[MATERIAL SHOWN]
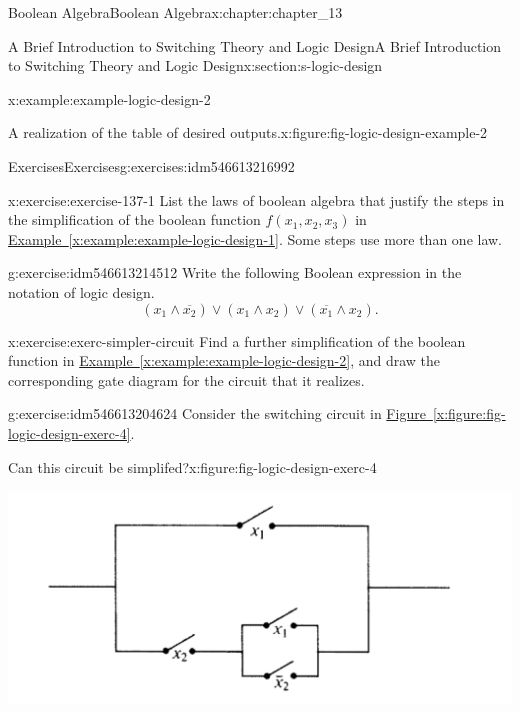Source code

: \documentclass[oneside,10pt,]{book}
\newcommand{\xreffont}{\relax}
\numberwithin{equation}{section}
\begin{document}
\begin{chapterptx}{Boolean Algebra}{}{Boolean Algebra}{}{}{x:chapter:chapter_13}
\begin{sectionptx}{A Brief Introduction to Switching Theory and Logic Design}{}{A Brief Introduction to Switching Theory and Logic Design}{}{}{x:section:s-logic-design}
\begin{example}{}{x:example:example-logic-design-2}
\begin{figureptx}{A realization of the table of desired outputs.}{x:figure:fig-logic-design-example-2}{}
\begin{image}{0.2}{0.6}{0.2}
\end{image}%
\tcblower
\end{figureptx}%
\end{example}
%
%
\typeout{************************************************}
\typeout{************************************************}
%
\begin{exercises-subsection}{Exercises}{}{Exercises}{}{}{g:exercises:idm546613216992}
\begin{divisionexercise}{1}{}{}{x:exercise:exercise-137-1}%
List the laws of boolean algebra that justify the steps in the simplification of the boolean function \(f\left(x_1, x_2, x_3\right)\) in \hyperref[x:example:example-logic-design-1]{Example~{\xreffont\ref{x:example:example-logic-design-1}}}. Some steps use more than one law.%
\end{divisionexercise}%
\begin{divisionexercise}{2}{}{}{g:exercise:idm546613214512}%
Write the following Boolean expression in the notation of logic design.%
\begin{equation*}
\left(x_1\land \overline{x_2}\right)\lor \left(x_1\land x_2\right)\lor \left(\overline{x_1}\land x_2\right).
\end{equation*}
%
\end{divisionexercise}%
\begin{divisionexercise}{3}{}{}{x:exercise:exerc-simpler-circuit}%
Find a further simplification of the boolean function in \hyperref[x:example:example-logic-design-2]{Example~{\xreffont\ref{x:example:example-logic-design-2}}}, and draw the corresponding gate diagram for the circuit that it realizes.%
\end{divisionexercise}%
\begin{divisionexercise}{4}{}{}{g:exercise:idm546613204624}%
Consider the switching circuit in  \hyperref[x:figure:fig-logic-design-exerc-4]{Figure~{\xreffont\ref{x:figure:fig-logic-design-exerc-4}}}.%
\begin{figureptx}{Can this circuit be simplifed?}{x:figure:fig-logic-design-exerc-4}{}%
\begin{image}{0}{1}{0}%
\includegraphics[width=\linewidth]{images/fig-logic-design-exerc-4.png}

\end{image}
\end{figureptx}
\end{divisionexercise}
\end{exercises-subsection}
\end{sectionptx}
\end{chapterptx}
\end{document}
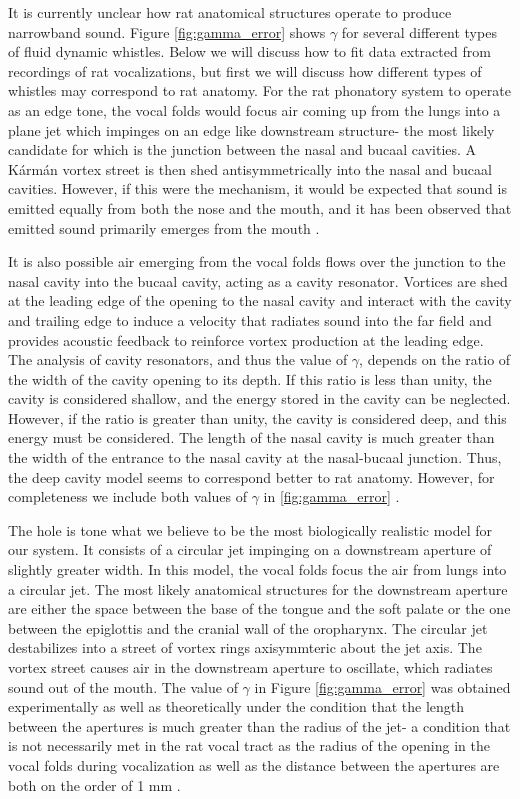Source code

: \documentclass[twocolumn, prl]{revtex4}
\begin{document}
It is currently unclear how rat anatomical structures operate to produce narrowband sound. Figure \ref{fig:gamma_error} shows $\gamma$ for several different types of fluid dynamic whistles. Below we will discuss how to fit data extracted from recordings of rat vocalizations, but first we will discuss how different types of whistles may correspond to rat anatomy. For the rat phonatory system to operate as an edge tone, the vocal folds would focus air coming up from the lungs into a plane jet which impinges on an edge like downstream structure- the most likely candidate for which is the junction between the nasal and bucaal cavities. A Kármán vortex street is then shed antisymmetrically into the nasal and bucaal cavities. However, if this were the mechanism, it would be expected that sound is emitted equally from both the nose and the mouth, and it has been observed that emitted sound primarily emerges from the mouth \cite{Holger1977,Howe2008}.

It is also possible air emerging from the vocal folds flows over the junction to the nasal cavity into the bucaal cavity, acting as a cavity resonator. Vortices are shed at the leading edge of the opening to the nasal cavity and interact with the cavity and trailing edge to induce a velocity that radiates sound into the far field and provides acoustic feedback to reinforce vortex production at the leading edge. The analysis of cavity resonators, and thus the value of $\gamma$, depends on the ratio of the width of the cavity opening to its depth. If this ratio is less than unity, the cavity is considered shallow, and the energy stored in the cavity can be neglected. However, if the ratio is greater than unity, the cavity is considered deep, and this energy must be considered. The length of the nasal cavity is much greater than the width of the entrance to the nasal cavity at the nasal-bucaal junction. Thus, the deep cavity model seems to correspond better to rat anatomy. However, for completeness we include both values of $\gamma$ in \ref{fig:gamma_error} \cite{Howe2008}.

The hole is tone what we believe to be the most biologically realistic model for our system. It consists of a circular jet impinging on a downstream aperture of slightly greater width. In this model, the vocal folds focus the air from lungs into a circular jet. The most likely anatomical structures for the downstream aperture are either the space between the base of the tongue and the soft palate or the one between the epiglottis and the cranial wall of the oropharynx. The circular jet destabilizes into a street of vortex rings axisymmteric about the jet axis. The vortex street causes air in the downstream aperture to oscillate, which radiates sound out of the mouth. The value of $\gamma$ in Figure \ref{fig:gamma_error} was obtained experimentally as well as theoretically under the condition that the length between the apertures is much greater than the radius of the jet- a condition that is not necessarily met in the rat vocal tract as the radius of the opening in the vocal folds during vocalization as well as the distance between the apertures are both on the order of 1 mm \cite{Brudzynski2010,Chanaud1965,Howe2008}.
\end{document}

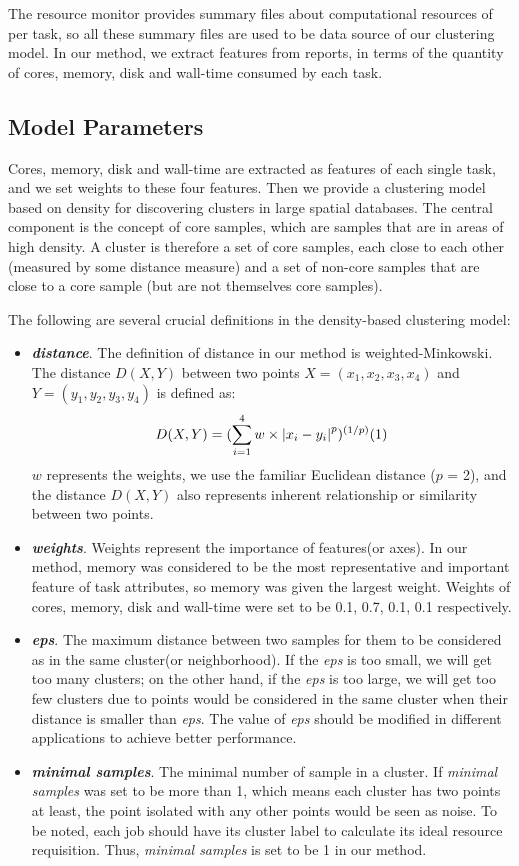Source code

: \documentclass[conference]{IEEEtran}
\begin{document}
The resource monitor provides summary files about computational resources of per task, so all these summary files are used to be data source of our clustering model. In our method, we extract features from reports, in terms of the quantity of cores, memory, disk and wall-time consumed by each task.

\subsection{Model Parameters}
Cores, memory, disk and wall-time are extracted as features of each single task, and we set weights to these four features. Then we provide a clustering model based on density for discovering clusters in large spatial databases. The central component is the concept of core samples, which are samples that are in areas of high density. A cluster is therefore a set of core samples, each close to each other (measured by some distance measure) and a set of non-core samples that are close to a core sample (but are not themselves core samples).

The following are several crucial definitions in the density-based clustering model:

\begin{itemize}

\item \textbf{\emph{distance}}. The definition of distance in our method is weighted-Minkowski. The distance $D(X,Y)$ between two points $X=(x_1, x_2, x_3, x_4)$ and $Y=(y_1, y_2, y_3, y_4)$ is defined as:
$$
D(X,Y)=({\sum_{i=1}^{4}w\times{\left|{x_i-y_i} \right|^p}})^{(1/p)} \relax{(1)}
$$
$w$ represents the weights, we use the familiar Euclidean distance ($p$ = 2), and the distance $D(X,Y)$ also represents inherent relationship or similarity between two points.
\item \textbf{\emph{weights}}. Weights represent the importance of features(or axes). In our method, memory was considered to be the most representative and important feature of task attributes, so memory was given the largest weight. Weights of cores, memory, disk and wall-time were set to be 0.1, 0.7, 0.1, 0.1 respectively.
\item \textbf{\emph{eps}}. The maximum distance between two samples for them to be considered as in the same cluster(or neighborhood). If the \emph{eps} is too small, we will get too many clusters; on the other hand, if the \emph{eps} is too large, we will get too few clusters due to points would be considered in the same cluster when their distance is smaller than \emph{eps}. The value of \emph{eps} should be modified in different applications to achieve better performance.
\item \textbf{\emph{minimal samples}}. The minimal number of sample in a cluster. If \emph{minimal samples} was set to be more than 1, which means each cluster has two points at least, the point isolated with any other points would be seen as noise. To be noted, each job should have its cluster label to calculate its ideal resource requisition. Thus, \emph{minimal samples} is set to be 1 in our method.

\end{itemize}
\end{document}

---

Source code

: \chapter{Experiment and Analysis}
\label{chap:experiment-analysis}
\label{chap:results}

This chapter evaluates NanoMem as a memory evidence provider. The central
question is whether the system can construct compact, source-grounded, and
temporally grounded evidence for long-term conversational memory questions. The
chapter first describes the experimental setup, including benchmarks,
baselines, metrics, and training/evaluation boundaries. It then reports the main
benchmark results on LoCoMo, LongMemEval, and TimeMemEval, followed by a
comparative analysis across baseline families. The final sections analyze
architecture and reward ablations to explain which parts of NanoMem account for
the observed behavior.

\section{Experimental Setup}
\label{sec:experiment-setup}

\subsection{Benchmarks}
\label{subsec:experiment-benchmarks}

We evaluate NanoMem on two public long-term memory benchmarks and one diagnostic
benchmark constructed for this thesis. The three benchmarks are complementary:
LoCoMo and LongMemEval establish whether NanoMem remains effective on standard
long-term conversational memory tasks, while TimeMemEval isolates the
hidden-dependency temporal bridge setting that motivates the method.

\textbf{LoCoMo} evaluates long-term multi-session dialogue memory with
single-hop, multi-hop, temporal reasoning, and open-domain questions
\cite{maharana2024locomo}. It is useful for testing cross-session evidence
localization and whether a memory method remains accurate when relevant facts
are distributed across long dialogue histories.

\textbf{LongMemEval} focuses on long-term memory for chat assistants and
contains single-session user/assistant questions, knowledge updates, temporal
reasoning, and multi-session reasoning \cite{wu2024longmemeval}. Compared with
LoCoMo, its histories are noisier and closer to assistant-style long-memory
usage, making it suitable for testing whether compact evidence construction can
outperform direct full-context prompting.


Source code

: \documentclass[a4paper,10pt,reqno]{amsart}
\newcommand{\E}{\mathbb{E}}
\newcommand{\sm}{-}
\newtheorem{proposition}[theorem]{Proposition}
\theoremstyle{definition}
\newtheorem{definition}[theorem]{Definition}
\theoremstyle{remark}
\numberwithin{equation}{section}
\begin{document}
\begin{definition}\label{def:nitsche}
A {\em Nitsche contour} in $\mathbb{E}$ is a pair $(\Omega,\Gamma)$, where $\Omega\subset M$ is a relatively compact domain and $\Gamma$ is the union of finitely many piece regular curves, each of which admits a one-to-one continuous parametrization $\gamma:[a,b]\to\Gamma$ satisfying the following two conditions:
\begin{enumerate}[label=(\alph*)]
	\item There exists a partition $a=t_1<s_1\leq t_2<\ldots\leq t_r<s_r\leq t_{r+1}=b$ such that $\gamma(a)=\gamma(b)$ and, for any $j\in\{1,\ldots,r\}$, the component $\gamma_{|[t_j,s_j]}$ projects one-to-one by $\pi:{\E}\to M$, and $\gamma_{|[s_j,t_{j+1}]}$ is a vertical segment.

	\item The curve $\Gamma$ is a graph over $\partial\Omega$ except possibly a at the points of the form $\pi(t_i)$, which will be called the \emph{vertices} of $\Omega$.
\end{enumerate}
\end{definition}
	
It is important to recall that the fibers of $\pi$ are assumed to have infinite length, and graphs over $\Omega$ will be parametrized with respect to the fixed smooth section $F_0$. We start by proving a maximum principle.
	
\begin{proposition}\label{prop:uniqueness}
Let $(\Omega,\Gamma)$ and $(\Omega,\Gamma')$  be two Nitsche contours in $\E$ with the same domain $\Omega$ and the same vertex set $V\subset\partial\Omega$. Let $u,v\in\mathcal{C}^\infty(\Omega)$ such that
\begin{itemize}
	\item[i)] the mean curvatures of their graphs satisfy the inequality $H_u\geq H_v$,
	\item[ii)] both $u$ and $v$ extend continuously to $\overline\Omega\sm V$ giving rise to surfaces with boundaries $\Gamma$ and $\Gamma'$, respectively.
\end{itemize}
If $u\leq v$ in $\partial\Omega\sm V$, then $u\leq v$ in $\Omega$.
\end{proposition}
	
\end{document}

...

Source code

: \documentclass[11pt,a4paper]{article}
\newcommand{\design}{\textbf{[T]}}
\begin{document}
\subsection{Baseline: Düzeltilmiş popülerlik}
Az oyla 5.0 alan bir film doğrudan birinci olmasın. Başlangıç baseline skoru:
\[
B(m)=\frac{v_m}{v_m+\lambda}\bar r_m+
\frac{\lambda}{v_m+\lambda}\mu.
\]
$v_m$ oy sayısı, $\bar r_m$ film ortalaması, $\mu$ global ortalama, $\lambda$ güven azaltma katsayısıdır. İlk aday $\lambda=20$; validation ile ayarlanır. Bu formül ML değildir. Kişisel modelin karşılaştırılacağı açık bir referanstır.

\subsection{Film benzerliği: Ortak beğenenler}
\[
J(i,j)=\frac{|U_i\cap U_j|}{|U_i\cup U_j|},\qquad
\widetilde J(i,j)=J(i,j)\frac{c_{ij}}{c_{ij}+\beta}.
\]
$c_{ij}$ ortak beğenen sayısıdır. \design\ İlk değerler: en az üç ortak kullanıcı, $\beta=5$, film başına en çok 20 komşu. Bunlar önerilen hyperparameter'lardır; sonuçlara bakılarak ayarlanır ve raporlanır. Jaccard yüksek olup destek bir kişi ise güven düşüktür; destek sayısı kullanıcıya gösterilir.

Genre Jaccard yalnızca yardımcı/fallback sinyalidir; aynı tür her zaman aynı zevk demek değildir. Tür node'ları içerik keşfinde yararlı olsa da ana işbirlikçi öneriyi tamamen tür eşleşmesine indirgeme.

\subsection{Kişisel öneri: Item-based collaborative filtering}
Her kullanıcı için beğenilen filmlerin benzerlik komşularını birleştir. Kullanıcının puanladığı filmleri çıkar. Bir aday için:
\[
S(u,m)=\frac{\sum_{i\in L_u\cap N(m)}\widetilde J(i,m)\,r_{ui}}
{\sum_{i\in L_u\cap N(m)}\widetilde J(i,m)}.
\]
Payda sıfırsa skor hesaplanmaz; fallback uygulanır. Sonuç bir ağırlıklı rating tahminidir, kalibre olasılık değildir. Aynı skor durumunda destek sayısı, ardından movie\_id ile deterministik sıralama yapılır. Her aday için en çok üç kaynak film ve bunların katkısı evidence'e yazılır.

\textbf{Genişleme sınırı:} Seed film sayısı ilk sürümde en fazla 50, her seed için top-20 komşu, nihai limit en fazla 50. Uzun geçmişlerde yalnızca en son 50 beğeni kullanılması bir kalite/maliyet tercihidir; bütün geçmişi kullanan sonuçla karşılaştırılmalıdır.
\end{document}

[EXERCISE BRIEF] Within the records above, count the lines that contain "questions" and give the number with nothing added.

[TASK SOLUTION] 3